• Supplied information:
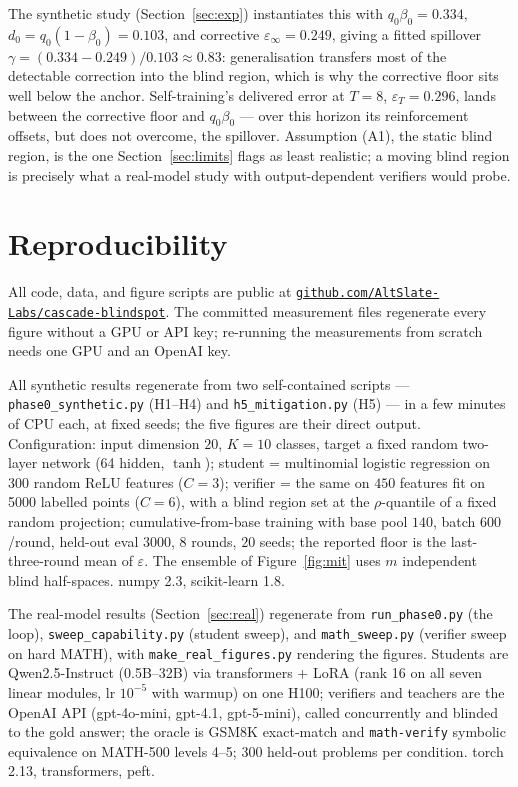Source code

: \documentclass[11pt]{article}
\begin{document}
The synthetic study (Section~\ref{sec:exp}) instantiates this with
\(q_{0}\beta_{0} = 0.334\),
\(d_{0} = q_{0}\left( 1 - \beta_{0} \right) = 0.103\), and corrective
\(\varepsilon_{\infty} = 0.249\), giving a fitted spillover
\(\gamma = (0.334 - 0.249)/0.103 \approx 0.83\): generalisation
transfers most of the detectable correction into the blind region, which
is why the corrective floor sits well below the anchor. Self-training's
delivered error at \(T = 8\), \(\varepsilon_{T} = 0.296\), lands between
the corrective floor and \(q_{0}\beta_{0}\) --- over this horizon its
reinforcement offsets, but does not overcome, the spillover. Assumption
(A1), the static blind region, is the one Section~\ref{sec:limits} flags
as least realistic; a moving blind region is precisely what a real-model
study with output-dependent verifiers would probe.

\section{Reproducibility}

\protect{}\label{sec:repro}{}

All code, data, and figure scripts are public at
\href{https://github.com/AltSlate-Labs/cascade-blindspot}{\texttt{github.com/AltSlate-Labs/cascade-blindspot}}.
The committed measurement files regenerate every figure without a GPU or
API key; re-running the measurements from scratch needs one GPU and an
OpenAI key.

All synthetic results regenerate from two self-contained scripts ---
\texttt{phase0\_synthetic.py} (H1--H4) and \texttt{h5\_mitigation.py}
(H5) --- in a few minutes of CPU each, at fixed seeds; the five figures
are their direct output. Configuration: input dimension \(20\),
\(K = 10\) classes, target a fixed random two-layer network (64 hidden,
\(\tanh\)); student = multinomial logistic regression on \(300\) random
ReLU features (\(C = 3\)); verifier = the same on \(450\) features fit
on 5000 labelled points (\(C = 6\)), with a blind region set at the
\(\rho\)-quantile of a fixed random projection; cumulative-from-base
training with base pool \(140\), batch \(600\)/round, held-out eval
3000, \(8\) rounds, \(20\) seeds; the reported floor is the
last-three-round mean of \(\varepsilon\). The ensemble of
Figure~\ref{fig:mit} uses \(m\) independent blind half-spaces. numpy
2.3, scikit-learn 1.8.

The real-model results (Section~\ref{sec:real}) regenerate from
\texttt{run\_phase0.py} (the loop), \texttt{sweep\_capability.py}
(student sweep), and \texttt{math\_sweep.py} (verifier sweep on hard
MATH), with \texttt{make\_real\_figures.py} rendering the figures.
Students are Qwen2.5-Instruct (0.5B--32B) via transformers + LoRA (rank
16 on all seven linear modules, lr \(10^{- 5}\) with warmup) on one
H100; verifiers and teachers are the OpenAI API (gpt-4o-mini, gpt-4.1,
gpt-5-mini), called concurrently and blinded to the gold answer; the
oracle is GSM8K exact-match and \texttt{math-verify} symbolic
equivalence on MATH-500 levels 4--5; \(300\) held-out problems per
condition. torch 2.13, transformers, peft.



\end{document}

• Work required:
An exact copy of the lines above, from the first through the line that holds "delivered error at", is what is needed; leave the pictures out.

• Response box:
Source code

: \documentclass[11pt]{article}
\begin{document}
The synthetic study (Section~\ref{sec:exp}) instantiates this with
\(q_{0}\beta_{0} = 0.334\),
\(d_{0} = q_{0}\left( 1 - \beta_{0} \right) = 0.103\), and corrective
\(\varepsilon_{\infty} = 0.249\), giving a fitted spillover
\(\gamma = (0.334 - 0.249)/0.103 \approx 0.83\): generalisation
transfers most of the detectable correction into the blind region, which
is why the corrective floor sits well below the anchor. Self-training's
delivered error at \(T = 8\), \(\varepsilon_{T} = 0.296\), lands between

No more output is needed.